– Вы в трауре? Поэтому так долго не писали мне? – вырвалось у Отикунэ.

И тут же прикусила губу, смутившись до слёз от допущенной неловкости: «Что подумает о моём воспитании этот благородный молодой человек?»

– Вы так редко отвечали на мои послания, что мне не хотелось выглядеть назойливым, – улыбнулся в ответ гость. – Я был полон печали и потому отложил письма до нашей встречи, надеясь, что тогда мне, ничтожному, удастся смягчить ваше сердце.

Пока девушка собиралась с духом, чтобы вновь заговорить, и лихорадочно искала в голове слова, уместные при первой встрече, гость прошёл вперёд и опустился за столик о-дзэн, где стояла шкатулка и лежал его портрет.

Неловкость, что испытывала Отикунэ до этого, была огоньком свечи по сравнению с пламенем стыда, охватившем её теперь. Наверно, сгорая в огне, она испытывала бы меньшие муки. Ей нечем угостить гостя! Ни сладостей, ни вина нет в её доме.

Красавец-самурай похлопал по циновке, приглашая сесть рядом:

– Не расскажите ли, госпожа, что вас томит, отчего вы полны печали?

Отикунэ присела рядом и замерла. Вдруг из угла раздалось шипение.

– Что это?

Отикунэ и сама не сразу сообразила, кто издаёт такие грозные звуки. Прежде чем ответить, повернулась в ту сторону и увидела в тёмном углу светящиеся огоньки. Не сразу она вспомнила про своего нового друга – кота-приблуду.

– Это мой кот Кацу.

– Вы назвали его победителем? – спросил гость.

– Он выглядит храбрецом и это имя ему подходит.

Гость нахмурился:

– Кот так грозно смотрит, что кажется, собирается вызвать меня на бой. Но лучше ему этого не делать.

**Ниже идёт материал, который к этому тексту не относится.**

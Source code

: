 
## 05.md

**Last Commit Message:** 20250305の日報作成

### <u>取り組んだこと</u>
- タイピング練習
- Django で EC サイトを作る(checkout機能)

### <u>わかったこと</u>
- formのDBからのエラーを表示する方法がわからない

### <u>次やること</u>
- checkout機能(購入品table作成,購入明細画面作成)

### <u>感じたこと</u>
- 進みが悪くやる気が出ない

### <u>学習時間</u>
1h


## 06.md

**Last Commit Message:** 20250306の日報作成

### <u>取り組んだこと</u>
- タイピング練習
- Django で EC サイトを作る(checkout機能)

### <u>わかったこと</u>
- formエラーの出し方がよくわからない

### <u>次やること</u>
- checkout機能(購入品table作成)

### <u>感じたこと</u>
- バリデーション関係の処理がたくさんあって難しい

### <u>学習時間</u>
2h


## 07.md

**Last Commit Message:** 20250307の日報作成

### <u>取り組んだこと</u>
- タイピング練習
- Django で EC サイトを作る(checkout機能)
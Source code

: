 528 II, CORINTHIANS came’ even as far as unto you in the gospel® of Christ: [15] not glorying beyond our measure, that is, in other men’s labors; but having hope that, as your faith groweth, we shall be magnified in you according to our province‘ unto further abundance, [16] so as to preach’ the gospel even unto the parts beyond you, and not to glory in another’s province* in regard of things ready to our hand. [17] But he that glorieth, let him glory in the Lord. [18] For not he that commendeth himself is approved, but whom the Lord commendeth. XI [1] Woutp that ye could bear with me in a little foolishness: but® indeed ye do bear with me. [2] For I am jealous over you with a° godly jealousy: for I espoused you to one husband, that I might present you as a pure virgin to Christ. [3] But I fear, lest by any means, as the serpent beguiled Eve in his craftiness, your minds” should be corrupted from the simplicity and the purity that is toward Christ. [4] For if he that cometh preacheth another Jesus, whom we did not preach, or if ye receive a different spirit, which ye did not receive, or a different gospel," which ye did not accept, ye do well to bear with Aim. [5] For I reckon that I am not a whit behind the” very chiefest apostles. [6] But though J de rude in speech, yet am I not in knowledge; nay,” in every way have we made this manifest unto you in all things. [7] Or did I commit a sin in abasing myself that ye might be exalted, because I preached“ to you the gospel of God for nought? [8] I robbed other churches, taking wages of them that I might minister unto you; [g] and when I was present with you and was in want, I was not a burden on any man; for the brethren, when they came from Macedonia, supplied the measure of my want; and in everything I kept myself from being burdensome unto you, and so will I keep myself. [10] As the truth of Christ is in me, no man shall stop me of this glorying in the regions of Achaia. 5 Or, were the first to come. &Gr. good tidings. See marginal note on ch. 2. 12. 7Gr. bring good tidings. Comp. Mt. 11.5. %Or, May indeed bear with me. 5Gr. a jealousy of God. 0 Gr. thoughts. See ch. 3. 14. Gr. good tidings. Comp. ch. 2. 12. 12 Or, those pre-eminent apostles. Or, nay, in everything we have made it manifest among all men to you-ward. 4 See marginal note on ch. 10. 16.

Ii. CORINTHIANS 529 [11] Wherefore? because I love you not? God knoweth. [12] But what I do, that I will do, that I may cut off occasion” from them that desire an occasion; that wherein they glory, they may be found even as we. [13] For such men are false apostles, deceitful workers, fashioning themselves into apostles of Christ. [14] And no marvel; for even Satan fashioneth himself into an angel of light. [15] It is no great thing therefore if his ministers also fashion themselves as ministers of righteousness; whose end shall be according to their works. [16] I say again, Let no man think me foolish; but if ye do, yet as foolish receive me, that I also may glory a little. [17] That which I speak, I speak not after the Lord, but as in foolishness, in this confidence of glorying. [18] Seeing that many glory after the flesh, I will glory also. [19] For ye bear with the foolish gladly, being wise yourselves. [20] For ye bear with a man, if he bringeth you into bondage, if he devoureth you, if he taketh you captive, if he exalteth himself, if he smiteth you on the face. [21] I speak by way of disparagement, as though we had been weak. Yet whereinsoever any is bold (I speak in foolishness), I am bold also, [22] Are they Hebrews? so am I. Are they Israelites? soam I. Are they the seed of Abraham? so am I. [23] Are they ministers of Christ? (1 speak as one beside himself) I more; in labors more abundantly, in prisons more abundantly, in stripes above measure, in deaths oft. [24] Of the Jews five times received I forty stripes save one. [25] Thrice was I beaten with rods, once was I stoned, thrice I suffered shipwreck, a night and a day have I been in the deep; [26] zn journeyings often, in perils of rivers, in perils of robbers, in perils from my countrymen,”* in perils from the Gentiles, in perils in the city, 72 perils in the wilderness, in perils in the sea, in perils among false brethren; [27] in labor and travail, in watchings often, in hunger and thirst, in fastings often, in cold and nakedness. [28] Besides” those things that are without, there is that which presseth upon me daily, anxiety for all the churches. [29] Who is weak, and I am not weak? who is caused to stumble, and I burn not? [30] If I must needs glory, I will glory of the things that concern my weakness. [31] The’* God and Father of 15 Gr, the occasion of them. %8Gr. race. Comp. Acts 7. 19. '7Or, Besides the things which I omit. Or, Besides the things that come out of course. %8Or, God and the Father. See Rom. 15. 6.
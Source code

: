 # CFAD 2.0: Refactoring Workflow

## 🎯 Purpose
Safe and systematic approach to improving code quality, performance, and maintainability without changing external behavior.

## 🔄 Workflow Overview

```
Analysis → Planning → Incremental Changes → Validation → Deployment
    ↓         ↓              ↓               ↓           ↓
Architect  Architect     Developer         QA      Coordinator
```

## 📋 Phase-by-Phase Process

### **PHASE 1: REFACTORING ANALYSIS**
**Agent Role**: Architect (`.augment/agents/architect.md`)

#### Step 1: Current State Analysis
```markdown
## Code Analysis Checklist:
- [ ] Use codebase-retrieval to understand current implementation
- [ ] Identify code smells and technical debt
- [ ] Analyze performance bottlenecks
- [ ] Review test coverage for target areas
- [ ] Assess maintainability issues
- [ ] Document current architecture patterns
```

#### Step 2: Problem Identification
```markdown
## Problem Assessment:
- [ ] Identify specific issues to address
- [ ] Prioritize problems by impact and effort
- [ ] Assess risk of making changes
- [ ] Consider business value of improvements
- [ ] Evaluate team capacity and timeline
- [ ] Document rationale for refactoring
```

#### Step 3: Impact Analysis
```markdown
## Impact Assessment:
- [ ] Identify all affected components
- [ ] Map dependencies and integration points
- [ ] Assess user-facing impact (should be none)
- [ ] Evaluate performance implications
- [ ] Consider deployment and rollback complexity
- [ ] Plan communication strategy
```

Я всегда отвечаю ударом на удар. Не хотелось бы огорчать вас, прекрасная госпожа, но думаю ясно, кто в нашей схватке станет победителем.

Самурай с намёком положил руку на оружие, которое лежало рядом с ним. Отикунэ немного царапнули его слова, но потом вспомнила, как Акоги рассказывала про кота-задиру, что жил у соседей. Он кидался кусать и царапать всех чужих, приходящих в дом, пока один из самураев в гневе не зарубил вредное животное, которое умудрилось до крови расцарапать ему щёку. Может, и её гость уже сталкивался с таким вредным котом и теперь честно предупреждает, что подобного терпеть не станет.

Кацу, словно поняв угрозу, замолчал, сверкнул глазами и исчез за ширмой, мотнув напоследок хвостом.

– Простите,мне так неловко, но не могли бы вы назвать себя? – спросила Отикунэ, которой желание отвлечь гостя от кота придало смелости. – В своих посланиях вы ни разу не упоминали, к какому благородному роду принадлежите.

– Вашего ничтожного слугу зовут Акиори из клана Иошидзу.

Акиори принялся рассказывать о своих родовых землях, о благородных предках и покровителях рода так красиво, что Отикунэ заслушалась и почти успокоилась.

– Я говорил так долго, что во рту пересохло. Не позволите ли мне чем-то смочить губы?

– Ах! – едва не заплакала от стыда девушка. – У меня нет ничего, кроме воды.

– Если вы изволите испить со мной из одной чаши, то вода мне покажется слаще мёда, пьянее вина.

Смущённая Отикунэ, потупив глаза, налила воды и протянула чашу гостю. Тот сделал из неё глоток и вернул сосуд.

Только Отикунэ собралась отпить из чаши, как кто-то укусил её за пятку. От неожиданности она вскрикнула и выронила чашку, разлив воду. Оглянувшись, увидела, как чёрный кот убегает в дальний угол.

Собираясь принести извинения, она вновь повернулась к Акиори и похолодела от ужаса. Вместо прекрасного лица молодого человека на неё чёрными провалами глазниц смотрел череп.

“Это призрак!” – в тоске и страхе поняла Отикунэ.

Она окаменела от ужаса, не в силах говорить и даже дышать. По её лицу тёк холодный пот вперемешку со слезами.